Vicino a casa c’era signor Giulio, dove andava la gente “bene”, aveva un bancone altissimo, inarrivabile e lui dietro su una pedana in legno che serviva indifferentemente affettati, pane, pasta sfusa, acciughe sotto sale, aringhe e baccalà, e dopo aver impacchettato tutto, una veloce strofinata di mani nel grembiule grigio di tela spazzina, incassava il denaro o scriveva nel libretto.
Ma il vero alimentari, quello alla nostra portata era il negozio di zia Severina, una vecchietta minutissima con una voce stridula, quasi da bambina, ma sempre allegra e sorridente e parlava rigorosamente in dialetto.

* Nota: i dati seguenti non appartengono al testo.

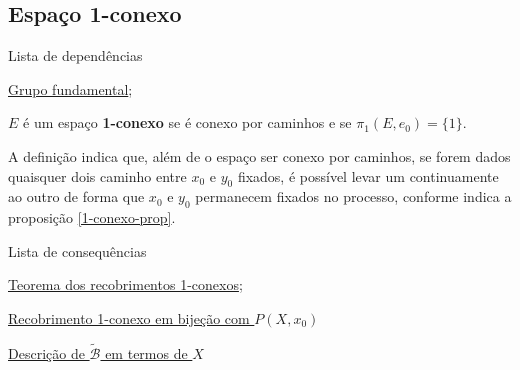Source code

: \subsection{Espaço 1-conexo}
\label{espaço-1-conexo-def}
\begin{titlemize}{Lista de dependências}
	\item \hyperref[grupo-fundamental-def]{Grupo fundamental};\\ %
\end{titlemize}

\begin{defi}
	$E$ é um espaço \textbf{1-conexo} se é conexo por caminhos e se $\pi_1(E, e_0)=\{1\}$.
\end{defi}

A definição indica que, além de o espaço ser conexo por caminhos, se forem dados quaisquer dois caminho entre $x_0$ e $y_0$ fixados, é possível levar um continuamente ao outro de forma que $x_0$ e $y_0$ permanecem fixados no processo, conforme indica a proposição \ref{1-conexo-prop}.

\begin{titlemize}{Lista de consequências}
	\item \hyperref[recobrimento-1-conexo-prop]{Teorema dos recobrimentos 1-conexos};\\ %
	\item \hyperref[recobrimento-1-conexo-em-bijecao-com-P(X,x)]{Recobrimento 1-conexo em bijeção com $P(X,x_0)$}
 	\item \hyperref[descrição-da-base-do-recobrimento-prop]{Descrição de $\tilde{\mathcal{B}}$ em termos de $X$}
\end{titlemize}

Aveva ormai oltrepassato abbondantemente gli ottant’anni, ma col marito, ziu Mimmia, poco più “anziano” di lei, teneva una sorta di magazzino buio, con il banco basso a “elle” su cui c’era l’affettatrice, la grattugia elettrica, il macinacaffé, e una bilancia verdolina a due piatti, moderna! La merce era dietro in scaffali con cassetti più o meno gradi a seconda della merce che contenevano, e nei cassetti le sassole in legno, solo negli ultimi anni le aveva sostituite con delle lucidissime sassole in alluminio.
Era famosa zia Severina, talmente tanto che dopo oltre dieci anni dalla sua chiusura, mio fratello, che era andato a lavorare a Piombino, un giorno mi mandò una cartolina e non ricordandosi l’indirizzo scrisse:
“Famiglia Corrias,
via vicino a zia Severina.
07046 Porto Torres (SS)”
La custodisco ancora gelosamente.
Interessante. E molto graditi questi ricordi del tempo andato. C’è nostalgia, ma ben venga! Mi chiedo come sarebbero oggi le città se si ripopolassero di botteghe. Meglio? Peggio? Non so essere obiettivo, ma continuo a ripetermi che, visto il deserto dei rapporti sociali (impossibili nei centri commerciali), sarebbe meglio. Urbanisti, sociologhi, politici, date il vostro punto di vista: si possono rifondare le città mutuando modelli che si sono rivelati validi? E allora facciamolo…
Sono il solito idealista (e perdipiù senza tesserine dei market).